──────── Record extracts ────────

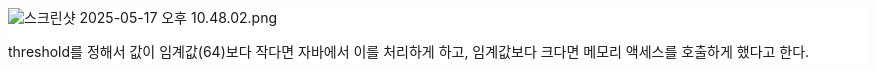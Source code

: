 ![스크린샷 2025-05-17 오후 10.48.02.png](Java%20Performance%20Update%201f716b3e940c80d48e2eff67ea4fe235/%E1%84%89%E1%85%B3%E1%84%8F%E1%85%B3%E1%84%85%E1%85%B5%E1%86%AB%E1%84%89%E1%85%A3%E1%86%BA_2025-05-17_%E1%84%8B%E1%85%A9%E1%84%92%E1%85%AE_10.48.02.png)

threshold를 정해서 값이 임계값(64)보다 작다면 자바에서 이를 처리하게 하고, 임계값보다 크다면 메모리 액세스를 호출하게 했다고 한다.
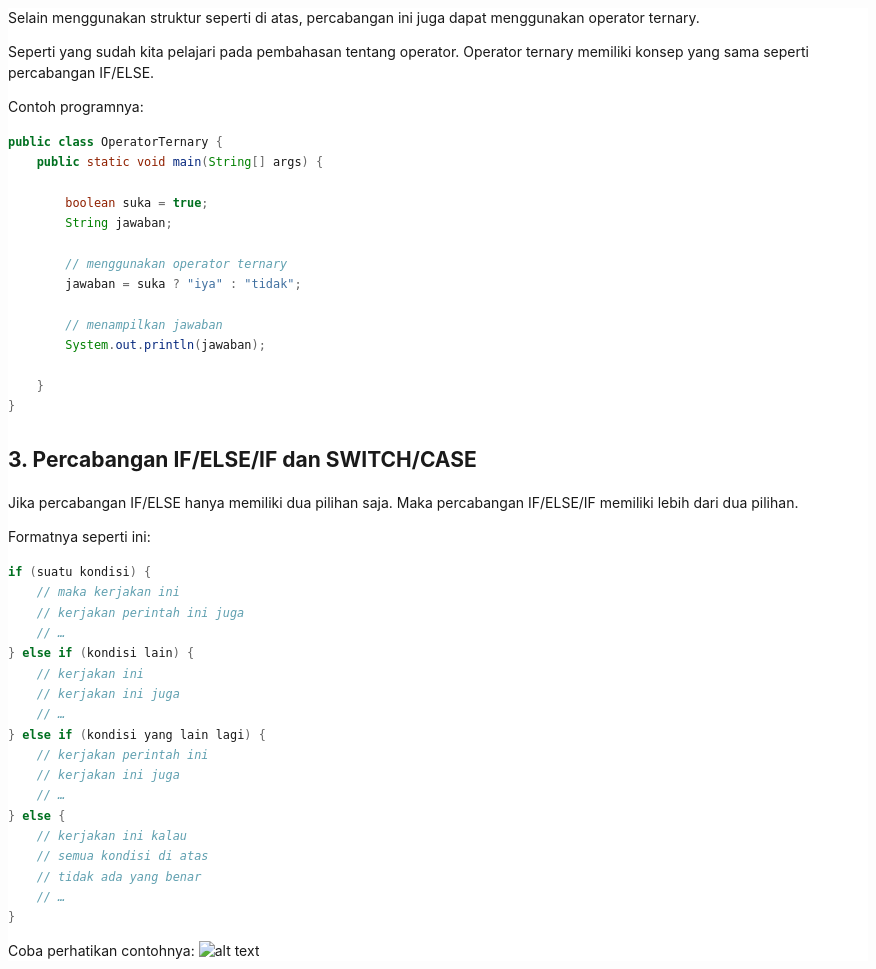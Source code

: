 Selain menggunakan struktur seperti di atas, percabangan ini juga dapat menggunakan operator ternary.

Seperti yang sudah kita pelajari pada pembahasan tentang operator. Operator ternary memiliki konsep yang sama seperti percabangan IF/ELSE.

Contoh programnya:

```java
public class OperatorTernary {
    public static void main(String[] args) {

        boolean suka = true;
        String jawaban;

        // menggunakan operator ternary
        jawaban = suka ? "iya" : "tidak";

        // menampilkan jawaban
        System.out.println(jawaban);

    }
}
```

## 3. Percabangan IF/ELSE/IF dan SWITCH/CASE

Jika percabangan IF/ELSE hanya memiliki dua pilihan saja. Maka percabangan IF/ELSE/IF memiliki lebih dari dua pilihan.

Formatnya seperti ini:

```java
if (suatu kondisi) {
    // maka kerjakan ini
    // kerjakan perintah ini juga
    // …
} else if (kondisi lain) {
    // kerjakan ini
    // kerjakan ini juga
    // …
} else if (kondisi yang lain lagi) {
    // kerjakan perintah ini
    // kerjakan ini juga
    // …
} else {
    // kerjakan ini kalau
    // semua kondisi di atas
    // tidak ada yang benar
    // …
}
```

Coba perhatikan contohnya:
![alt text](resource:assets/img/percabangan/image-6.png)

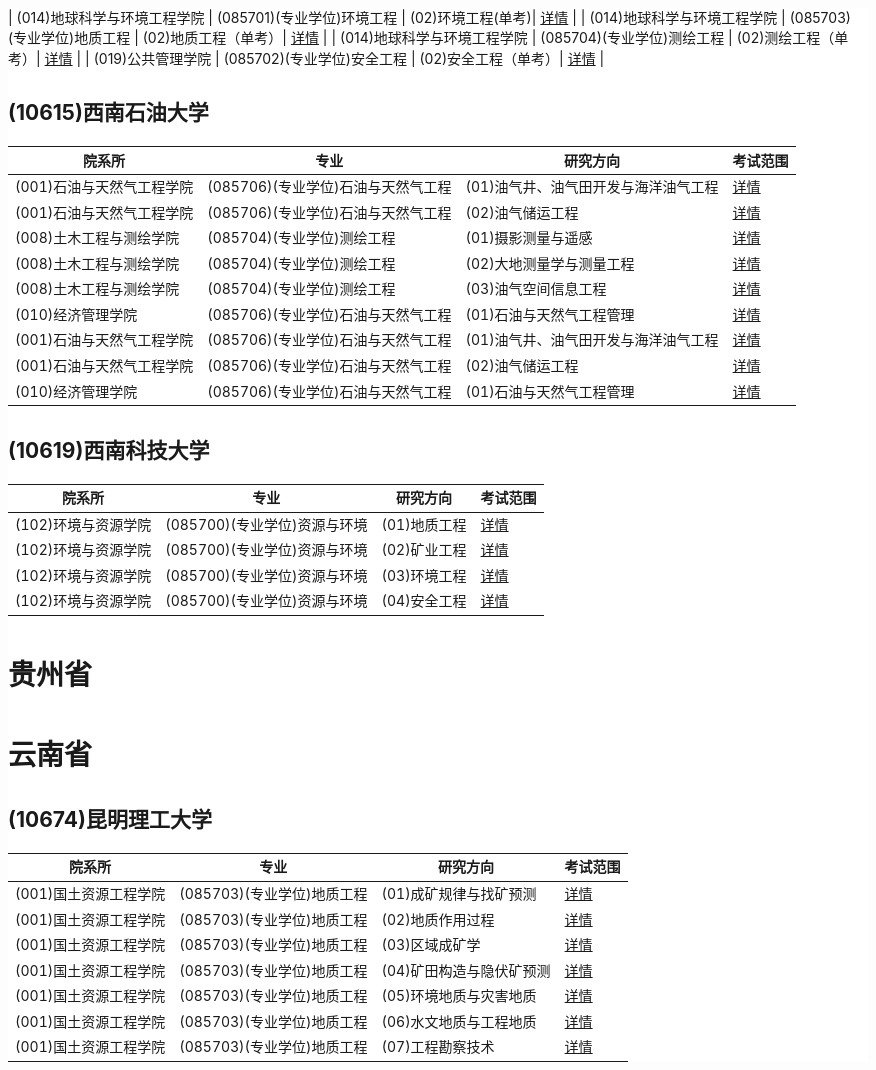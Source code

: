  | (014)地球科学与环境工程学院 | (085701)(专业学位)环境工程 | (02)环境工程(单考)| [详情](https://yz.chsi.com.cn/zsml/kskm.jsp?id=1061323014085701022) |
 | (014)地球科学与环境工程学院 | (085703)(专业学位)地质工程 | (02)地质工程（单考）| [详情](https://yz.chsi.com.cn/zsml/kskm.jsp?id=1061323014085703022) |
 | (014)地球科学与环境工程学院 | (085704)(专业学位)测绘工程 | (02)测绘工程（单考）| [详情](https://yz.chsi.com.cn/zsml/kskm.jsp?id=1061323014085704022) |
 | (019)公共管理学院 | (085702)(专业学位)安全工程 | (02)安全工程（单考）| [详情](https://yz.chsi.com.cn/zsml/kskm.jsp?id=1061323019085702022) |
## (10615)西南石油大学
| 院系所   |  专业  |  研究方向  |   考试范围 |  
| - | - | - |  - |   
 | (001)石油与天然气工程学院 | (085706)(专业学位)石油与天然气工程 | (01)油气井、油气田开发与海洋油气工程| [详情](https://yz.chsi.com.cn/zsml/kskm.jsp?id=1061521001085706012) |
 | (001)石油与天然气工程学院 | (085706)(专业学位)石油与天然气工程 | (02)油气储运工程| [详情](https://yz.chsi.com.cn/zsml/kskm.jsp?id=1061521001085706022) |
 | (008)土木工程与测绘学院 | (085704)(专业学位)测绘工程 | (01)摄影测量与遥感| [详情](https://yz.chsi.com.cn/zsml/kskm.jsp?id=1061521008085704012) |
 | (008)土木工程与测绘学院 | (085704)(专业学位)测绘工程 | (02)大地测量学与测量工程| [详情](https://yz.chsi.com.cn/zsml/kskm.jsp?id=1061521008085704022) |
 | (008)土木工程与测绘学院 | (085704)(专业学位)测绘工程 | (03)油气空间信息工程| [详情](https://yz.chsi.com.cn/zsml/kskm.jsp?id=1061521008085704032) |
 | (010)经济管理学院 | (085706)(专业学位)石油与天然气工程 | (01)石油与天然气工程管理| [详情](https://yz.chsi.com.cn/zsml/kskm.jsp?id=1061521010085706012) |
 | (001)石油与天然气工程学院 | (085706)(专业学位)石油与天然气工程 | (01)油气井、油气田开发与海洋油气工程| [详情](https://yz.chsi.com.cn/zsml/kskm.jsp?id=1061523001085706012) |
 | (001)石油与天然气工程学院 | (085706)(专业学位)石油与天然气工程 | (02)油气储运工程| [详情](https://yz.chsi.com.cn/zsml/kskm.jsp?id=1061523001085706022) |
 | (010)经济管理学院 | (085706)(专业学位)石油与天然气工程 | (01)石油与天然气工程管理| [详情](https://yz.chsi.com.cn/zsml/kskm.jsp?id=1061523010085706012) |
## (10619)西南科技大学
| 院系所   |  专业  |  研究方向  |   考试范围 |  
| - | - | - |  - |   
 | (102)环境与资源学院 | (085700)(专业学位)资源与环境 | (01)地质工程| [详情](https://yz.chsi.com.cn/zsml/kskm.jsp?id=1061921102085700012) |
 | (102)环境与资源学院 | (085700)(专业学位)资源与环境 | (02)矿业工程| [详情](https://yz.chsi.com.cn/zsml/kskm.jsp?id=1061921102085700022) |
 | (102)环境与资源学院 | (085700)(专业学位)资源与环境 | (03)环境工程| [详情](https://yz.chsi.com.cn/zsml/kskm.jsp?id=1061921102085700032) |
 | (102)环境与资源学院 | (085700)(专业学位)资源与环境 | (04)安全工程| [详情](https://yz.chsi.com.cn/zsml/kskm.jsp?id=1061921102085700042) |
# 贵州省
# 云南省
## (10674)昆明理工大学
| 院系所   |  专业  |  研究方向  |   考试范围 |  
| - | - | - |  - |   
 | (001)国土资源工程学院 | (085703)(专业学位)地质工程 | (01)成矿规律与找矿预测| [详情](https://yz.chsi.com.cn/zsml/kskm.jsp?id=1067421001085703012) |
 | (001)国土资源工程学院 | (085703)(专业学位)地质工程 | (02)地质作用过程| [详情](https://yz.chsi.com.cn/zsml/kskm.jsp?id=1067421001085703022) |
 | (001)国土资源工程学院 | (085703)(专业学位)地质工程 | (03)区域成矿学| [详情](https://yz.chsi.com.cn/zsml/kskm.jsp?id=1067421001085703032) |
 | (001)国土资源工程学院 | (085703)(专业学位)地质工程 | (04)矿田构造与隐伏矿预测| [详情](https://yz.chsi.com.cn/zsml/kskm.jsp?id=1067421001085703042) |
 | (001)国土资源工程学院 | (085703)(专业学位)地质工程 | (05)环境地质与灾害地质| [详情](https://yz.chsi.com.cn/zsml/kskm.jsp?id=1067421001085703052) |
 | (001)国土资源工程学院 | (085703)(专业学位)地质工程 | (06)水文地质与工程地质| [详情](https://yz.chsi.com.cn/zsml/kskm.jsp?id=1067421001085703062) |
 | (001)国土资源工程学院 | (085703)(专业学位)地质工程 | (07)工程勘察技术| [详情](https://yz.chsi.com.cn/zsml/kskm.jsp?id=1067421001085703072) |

────────

■ What you should do ■
Set down every entry exactly; omit the pictures.

■ Worked solution ■
Source code

: ![스크린샷 2025-05-17 오후 10.48.02.png](Java%20Performance%20Update%201f716b3e940c80d48e2eff67ea4fe235/%E1%84%89%E1%85%B3%E1%84%8F%E1%85%B3%E1%84%85%E1%85%B5%E1%86%AB%E1%84%89%E1%85%A3%E1%86%BA_2025-05-17_%E1%84%8B%E1%85%A9%E1%84%92%E1%85%AE_10.48.02.png)

threshold를 정해서 값이 임계값(64)보다 작다면 자바에서 이를 처리하게 하고, 임계값보다 크다면 메모리 액세스를 호출하게 했다고 한다.
Source code

: Selain menggunakan struktur seperti di atas, percabangan ini juga dapat menggunakan operator ternary.

Seperti yang sudah kita pelajari pada pembahasan tentang operator. Operator ternary memiliki konsep yang sama seperti percabangan IF/ELSE.

Contoh programnya:

```java
public class OperatorTernary {
    public static void main(String[] args) {

        boolean suka = true;
        String jawaban;

        // menggunakan operator ternary
        jawaban = suka ? "iya" : "tidak";

        // menampilkan jawaban
        System.out.println(jawaban);

    }
}
```

## 3. Percabangan IF/ELSE/IF dan SWITCH/CASE

Jika percabangan IF/ELSE hanya memiliki dua pilihan saja. Maka percabangan IF/ELSE/IF memiliki lebih dari dua pilihan.

Formatnya seperti ini:

```java
if (suatu kondisi) {
    // maka kerjakan ini
    // kerjakan perintah ini juga
    // …
} else if (kondisi lain) {
    // kerjakan ini
    // kerjakan ini juga
    // …
} else if (kondisi yang lain lagi) {
    // kerjakan perintah ini
    // kerjakan ini juga
    // …
} else {
    // kerjakan ini kalau
    // semua kondisi di atas
    // tidak ada yang benar
    // …
}
```

Coba perhatikan contohnya:
![alt text](resource:assets/img/percabangan/image-6.png)

Source code

:  | (014)地球科学与环境工程学院 | (085701)(专业学位)环境工程 | (02)环境工程(单考)| [详情](https://yz.chsi.com.cn/zsml/kskm.jsp?id=1061323014085701022) |
 | (014)地球科学与环境工程学院 | (085703)(专业学位)地质工程 | (02)地质工程（单考）| [详情](https://yz.chsi.com.cn/zsml/kskm.jsp?id=1061323014085703022) |
 | (014)地球科学与环境工程学院 | (085704)(专业学位)测绘工程 | (02)测绘工程（单考）| [详情](https://yz.chsi.com.cn/zsml/kskm.jsp?id=1061323014085704022) |
 | (019)公共管理学院 | (085702)(专业学位)安全工程 | (02)安全工程（单考）| [详情](https://yz.chsi.com.cn/zsml/kskm.jsp?id=1061323019085702022) |
## (10615)西南石油大学
| 院系所   |  专业  |  研究方向  |   考试范围 |  
| - | - | - |  - |   
 | (001)石油与天然气工程学院 | (085706)(专业学位)石油与天然气工程 | (01)油气井、油气田开发与海洋油气工程| [详情](https://yz.chsi.com.cn/zsml/kskm.jsp?id=1061521001085706012) |
 | (001)石油与天然气工程学院 | (085706)(专业学位)石油与天然气工程 | (02)油气储运工程| [详情](https://yz.chsi.com.cn/zsml/kskm.jsp?id=1061521001085706022) |
 | (008)土木工程与测绘学院 | (085704)(专业学位)测绘工程 | (01)摄影测量与遥感| [详情](https://yz.chsi.com.cn/zsml/kskm.jsp?id=1061521008085704012) |
 | (008)土木工程与测绘学院 | (085704)(专业学位)测绘工程 | (02)大地测量学与测量工程| [详情](https://yz.chsi.com.cn/zsml/kskm.jsp?id=1061521008085704022) |
 | (008)土木工程与测绘学院 | (085704)(专业学位)测绘工程 | (03)油气空间信息工程| [详情](https://yz.chsi.com.cn/zsml/kskm.jsp?id=1061521008085704032) |
 | (010)经济管理学院 | (085706)(专业学位)石油与天然气工程 | (01)石油与天然气工程管理| [详情](https://yz.chsi.com.cn/zsml/kskm.jsp?id=1061521010085706012) |
 | (001)石油与天然气工程学院 | (085706)(专业学位)石油与天然气工程 | (01)油气井、油气田开发与海洋油气工程| [详情](https://yz.chsi.com.cn/zsml/kskm.jsp?id=1061523001085706012) |
 | (001)石油与天然气工程学院 | (085706)(专业学位)石油与天然气工程 | (02)油气储运工程| [详情](https://yz.chsi.com.cn/zsml/kskm.jsp?id=1061523001085706022) |
 | (010)经济管理学院 | (085706)(专业学位)石油与天然气工程 | (01)石油与天然气工程管理| [详情](https://yz.chsi.com.cn/zsml/kskm.jsp?id=1061523010085706012) |
## (10619)西南科技大学
| 院系所   |  专业  |  研究方向  |   考试范围 |  
| - | - | - |  - |   
 | (102)环境与资源学院 | (085700)(专业学位)资源与环境 | (01)地质工程| [详情](https://yz.chsi.com.cn/zsml/kskm.jsp?id=1061921102085700012) |
 | (102)环境与资源学院 | (085700)(专业学位)资源与环境 | (02)矿业工程| [详情](https://yz.chsi.com.cn/zsml/kskm.jsp?id=1061921102085700022) |
 | (102)环境与资源学院 | (085700)(专业学位)资源与环境 | (03)环境工程| [详情](https://yz.chsi.com.cn/zsml/kskm.jsp?id=1061921102085700032) |
 | (102)环境与资源学院 | (085700)(专业学位)资源与环境 | (04)安全工程| [详情](https://yz.chsi.com.cn/zsml/kskm.jsp?id=1061921102085700042) |
# 贵州省
# 云南省
## (10674)昆明理工大学
| 院系所   |  专业  |  研究方向  |   考试范围 |  
| - | - | - |  - |   
 | (001)国土资源工程学院 | (085703)(专业学位)地质工程 | (01)成矿规律与找矿预测| [详情](https://yz.chsi.com.cn/zsml/kskm.jsp?id=1067421001085703012) |
 | (001)国土资源工程学院 | (085703)(专业学位)地质工程 | (02)地质作用过程| [详情](https://yz.chsi.com.cn/zsml/kskm.jsp?id=1067421001085703022) |
 | (001)国土资源工程学院 | (085703)(专业学位)地质工程 | (03)区域成矿学| [详情](https://yz.chsi.com.cn/zsml/kskm.jsp?id=1067421001085703032) |
 | (001)国土资源工程学院 | (085703)(专业学位)地质工程 | (04)矿田构造与隐伏矿预测| [详情](https://yz.chsi.com.cn/zsml/kskm.jsp?id=1067421001085703042) |
 | (001)国土资源工程学院 | (085703)(专业学位)地质工程 | (05)环境地质与灾害地质| [详情](https://yz.chsi.com.cn/zsml/kskm.jsp?id=1067421001085703052) |
 | (001)国土资源工程学院 | (085703)(专业学位)地质工程 | (06)水文地质与工程地质| [详情](https://yz.chsi.com.cn/zsml/kskm.jsp?id=1067421001085703062) |
 | (001)国土资源工程学院 | (085703)(专业学位)地质工程 | (07)工程勘察技术| [详情](https://yz.chsi.com.cn/zsml/kskm.jsp?id=1067421001085703072) |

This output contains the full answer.